Linguistically Informed Graph Model and Semantic Contrastive Learning for Korean Short Text Classification

Imagine you are trying to guess what a person is talking about, but they only give you a few words, like "Hospital" or "Battery." In English, this is already tricky. But in Korean, it's even harder because the language is like a Lego set where words are built by snapping small pieces (morphemes) together, and the order you snap them in can change the whole meaning. Plus, people often leave out the "connector pieces" (particles) in short texts like tweets or headlines.

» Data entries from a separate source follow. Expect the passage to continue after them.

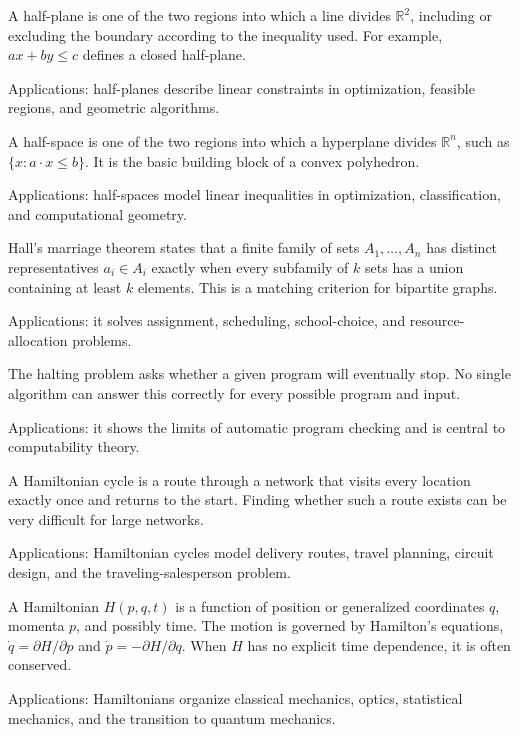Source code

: A half-plane is one of the two regions into which a line divides $\mathbb{R}^2$, including or excluding the boundary according to the inequality used. For example, $ax+by\leq c$ defines a closed half-plane. \par\noindent Applications: half-planes describe linear constraints in optimization, feasible regions, and geometric algorithms.

A half-space is one of the two regions into which a hyperplane divides $\mathbb{R}^n$, such as $\{x:a\cdot x\leq b\}$. It is the basic building block of a convex polyhedron. \par\noindent Applications: half-spaces model linear inequalities in optimization, classification, and computational geometry.

Hall's marriage theorem states that a finite family of sets $A_1,\ldots,A_n$ has distinct representatives $a_i\in A_i$ exactly when every subfamily of $k$ sets has a union containing at least $k$ elements. This is a matching criterion for bipartite graphs. \par\noindent Applications: it solves assignment, scheduling, school-choice, and resource-allocation problems.

The halting problem asks whether a given program will eventually stop. No single algorithm can answer this correctly for every possible program and input. \par\noindent Applications: it shows the limits of automatic program checking and is central to computability theory.

A Hamiltonian cycle is a route through a network that visits every location exactly once and returns to the start. Finding whether such a route exists can be very difficult for large networks. \par\noindent Applications: Hamiltonian cycles model delivery routes, travel planning, circuit design, and the traveling-salesperson problem.

A Hamiltonian $H(p,q,t)$ is a function of position or generalized coordinates $q$, momenta $p$, and possibly time. The motion is governed by Hamilton's equations, $\dot q=\partial H/\partial p$ and $\dot p=-\partial H/\partial q$. When $H$ has no explicit time dependence, it is often conserved. \par\noindent Applications: Hamiltonians organize classical mechanics, optics, statistical mechanics, and the transition to quantum mechanics.

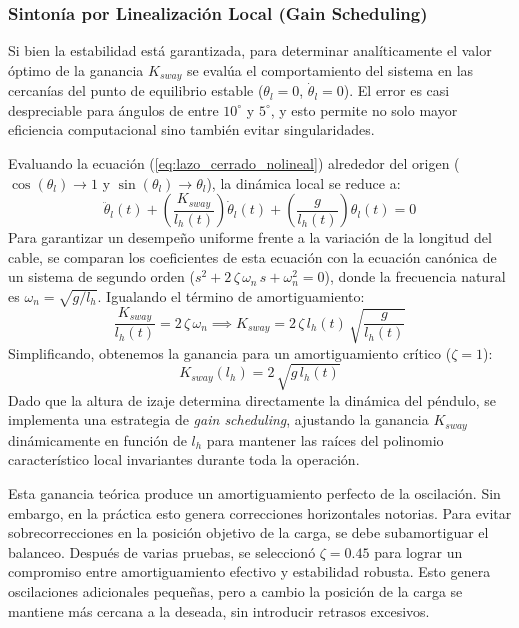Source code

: \documentclass[11pt]{article}                                    %
\begin{document}
\subsubsection{Sintonía por Linealización Local (Gain Scheduling)}
Si bien la estabilidad está garantizada, para determinar analíticamente el valor óptimo de la ganancia $K_{sway}$ se evalúa el comportamiento del sistema en las cercanías del punto de equilibrio estable ($\theta_l = 0$, $\dot{\theta}_l = 0$). El error es casi despreciable para ángulos de entre $10^\circ$ y $5^\circ$, y esto permite no solo mayor eficiencia computacional sino también evitar singularidades.

Evaluando la ecuación (\ref{eq:lazo_cerrado_nolineal}) alrededor del origen ($\cos(\theta_l) \to 1$ y $\sin(\theta_l) \to \theta_l$), la dinámica local se reduce a:
\begin{equation}
    \ddot{\theta}_l(t) + \left( \frac{K_{sway}}{l_h(t)} \right) \dot{\theta}_l(t) + \left( \frac{g}{l_h(t)} \right) \theta_l(t) = 0
\end{equation}
Para garantizar un desempeño uniforme frente a la variación de la longitud del cable, se comparan los coeficientes de esta ecuación con la ecuación canónica de un sistema de segundo orden ($s^2 + 2\,\zeta\,\omega_n \,s + \omega_n^2 = 0$), donde la frecuencia natural es $\omega_n = \sqrt{g/l_h}$. Igualando el término de amortiguamiento:
\begin{equation}
    \frac{K_{sway}}{l_h(t)} = 2 \, \zeta \, \omega_n \implies K_{sway} = 2 \, \zeta \, l_h(t) \, \sqrt{\frac{g}{l_h(t)}}
\end{equation}
Simplificando, obtenemos la ganancia para un amortiguamiento crítico ($\zeta = 1$):
\begin{equation}
    K_{sway}(l_h) = 2 \,\sqrt{g \, l_h(t)}
\end{equation}
Dado que la altura de izaje determina directamente la dinámica del péndulo, se implementa una estrategia de \textit{gain scheduling}, ajustando la ganancia $K_{sway}$ dinámicamente en función de $l_h$ para mantener las raíces del polinomio característico local invariantes durante toda la operación.

Esta ganancia teórica produce un amortiguamiento perfecto de la oscilación. Sin embargo, en la práctica esto genera correcciones horizontales notorias. Para evitar sobrecorrecciones en la posición objetivo de la carga, se debe subamortiguar el balanceo. Después de varias pruebas, se seleccionó $\zeta = 0.45$ para lograr un compromiso entre amortiguamiento efectivo y estabilidad robusta. Esto genera oscilaciones adicionales pequeñas, pero a cambio la posición de la carga se mantiene más cercana a la deseada, sin introducir retrasos excesivos.
\end{document}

This paper introduces a new AI system called LIGRAM that is specifically designed to solve this puzzle for Korean short texts. Here is how it works, broken down into simple concepts:

1. The Problem: The "Missing Context" Puzzle

Short texts are like post-it notes with very little information.

The English Problem: If you see "Apple," is it the fruit or the tech company?
The Korean Problem: It's worse. Because Korean is "agglutinative" (words are glued together), a single word can contain a noun, a verb, and a tense all at once. If you chop the word apart incorrectly, you lose the meaning. Also, Koreans often skip the "glue" (particles) in short messages, making sentences look like broken sentences.
The Result: Standard AI models, which were mostly trained on English, get confused and make mistakes because they don't understand the unique "glue" and structure of Korean.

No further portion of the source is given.